(Document images with source code)
==========
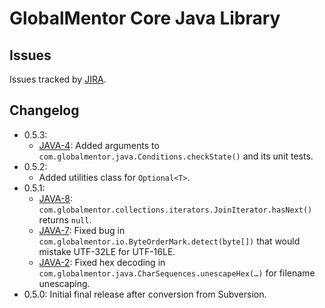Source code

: # GlobalMentor Core Java Library

## Issues

Issues tracked by [JIRA](https://globalmentor.atlassian.net/browse/JAVA).

## Changelog

- 0.5.3:
	* [JAVA-4](https://globalmentor.atlassian.net/browse/JAVA-4): Added arguments to `com.globalmentor.java.Conditions.checkState()` and its unit tests.
- 0.5.2:
	* Added utilities class for `Optional<T>`.
- 0.5.1:
	* [JAVA-8](https://globalmentor.atlassian.net/browse/JAVA-8): `com.globalmentor.collections.iterators.JoinIterator.hasNext()` returns `null`.
	* [JAVA-7](https://globalmentor.atlassian.net/browse/JAVA-7): Fixed bug in `com.globalmentor.io.ByteOrderMark.detect(byte[])` that would mistake UTF-32LE for UTF-16LE.
	* [JAVA-2](https://globalmentor.atlassian.net/browse/JAVA-2): Fixed hex decoding in `com.globalmentor.java.CharSequences.unescapeHex(…)` for filename unescaping.
- 0.5.0: Initial final release after conversion from Subversion.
==========
Exactly the lines from the one containing "Added utilities class" through the end of the records should be reproduced, and no others.

▸ Output for this task
	* Added utilities class for `Optional<T>`.
- 0.5.1:
	* [JAVA-8](https://globalmentor.atlassian.net/browse/JAVA-8): `com.globalmentor.collections.iterators.JoinIterator.hasNext()` returns `null`.
	* [JAVA-7](https://globalmentor.atlassian.net/browse/JAVA-7): Fixed bug in `com.globalmentor.io.ByteOrderMark.detect(byte[])` that would mistake UTF-32LE for UTF-16LE.
	* [JAVA-2](https://globalmentor.atlassian.net/browse/JAVA-2): Fixed hex decoding in `com.globalmentor.java.CharSequences.unescapeHex(…)` for filename unescaping.
- 0.5.0: Initial final release after conversion from Subversion.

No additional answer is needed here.